The task - A verbatim copy of every entry is required. Produce it now.

Segment Start: Data section

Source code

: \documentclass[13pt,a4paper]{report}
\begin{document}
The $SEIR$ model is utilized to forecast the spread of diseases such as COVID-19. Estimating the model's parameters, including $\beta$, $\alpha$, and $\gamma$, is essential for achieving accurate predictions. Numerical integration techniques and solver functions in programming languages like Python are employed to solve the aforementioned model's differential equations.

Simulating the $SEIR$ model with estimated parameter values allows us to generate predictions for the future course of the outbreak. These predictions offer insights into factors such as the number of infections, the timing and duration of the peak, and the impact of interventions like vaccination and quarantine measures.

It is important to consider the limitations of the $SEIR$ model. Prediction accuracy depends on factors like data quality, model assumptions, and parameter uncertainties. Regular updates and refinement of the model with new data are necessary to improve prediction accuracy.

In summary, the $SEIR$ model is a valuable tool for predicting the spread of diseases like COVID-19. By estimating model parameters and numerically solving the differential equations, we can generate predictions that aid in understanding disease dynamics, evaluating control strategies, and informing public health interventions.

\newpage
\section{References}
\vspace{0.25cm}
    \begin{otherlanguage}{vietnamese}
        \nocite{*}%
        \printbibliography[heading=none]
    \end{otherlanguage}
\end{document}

Segment End: Data section

Exercise response -
Source code

: \documentclass[13pt,a4paper]{report}
\begin{document}
The $SEIR$ model is utilized to forecast the spread of diseases such as COVID-19. Estimating the model's parameters, including $\beta$, $\alpha$, and $\gamma$, is essential for achieving accurate predictions. Numerical integration techniques and solver functions in programming languages like Python are employed to solve the aforementioned model's differential equations.

Simulating the $SEIR$ model with estimated parameter values allows us to generate predictions for the future course of the outbreak. These predictions offer insights into factors such as the number of infections, the timing and duration of the peak, and the impact of interventions like vaccination and quarantine measures.

It is important to consider the limitations of the $SEIR$ model. Prediction accuracy depends on factors like data quality, model assumptions, and parameter uncertainties. Regular updates and refinement of the model with new data are necessary to improve prediction accuracy.

In summary, the $SEIR$ model is a valuable tool for predicting the spread of diseases like COVID-19. By estimating model parameters and numerically solving the differential equations, we can generate predictions that aid in understanding disease dynamics, evaluating control strategies, and informing public health interventions.

\newpage
\section{References}
\vspace{0.25cm}
    \begin{otherlanguage}{vietnamese}
        \nocite{*}%
        \printbibliography[heading=none]
    \end{otherlanguage}
\end{document}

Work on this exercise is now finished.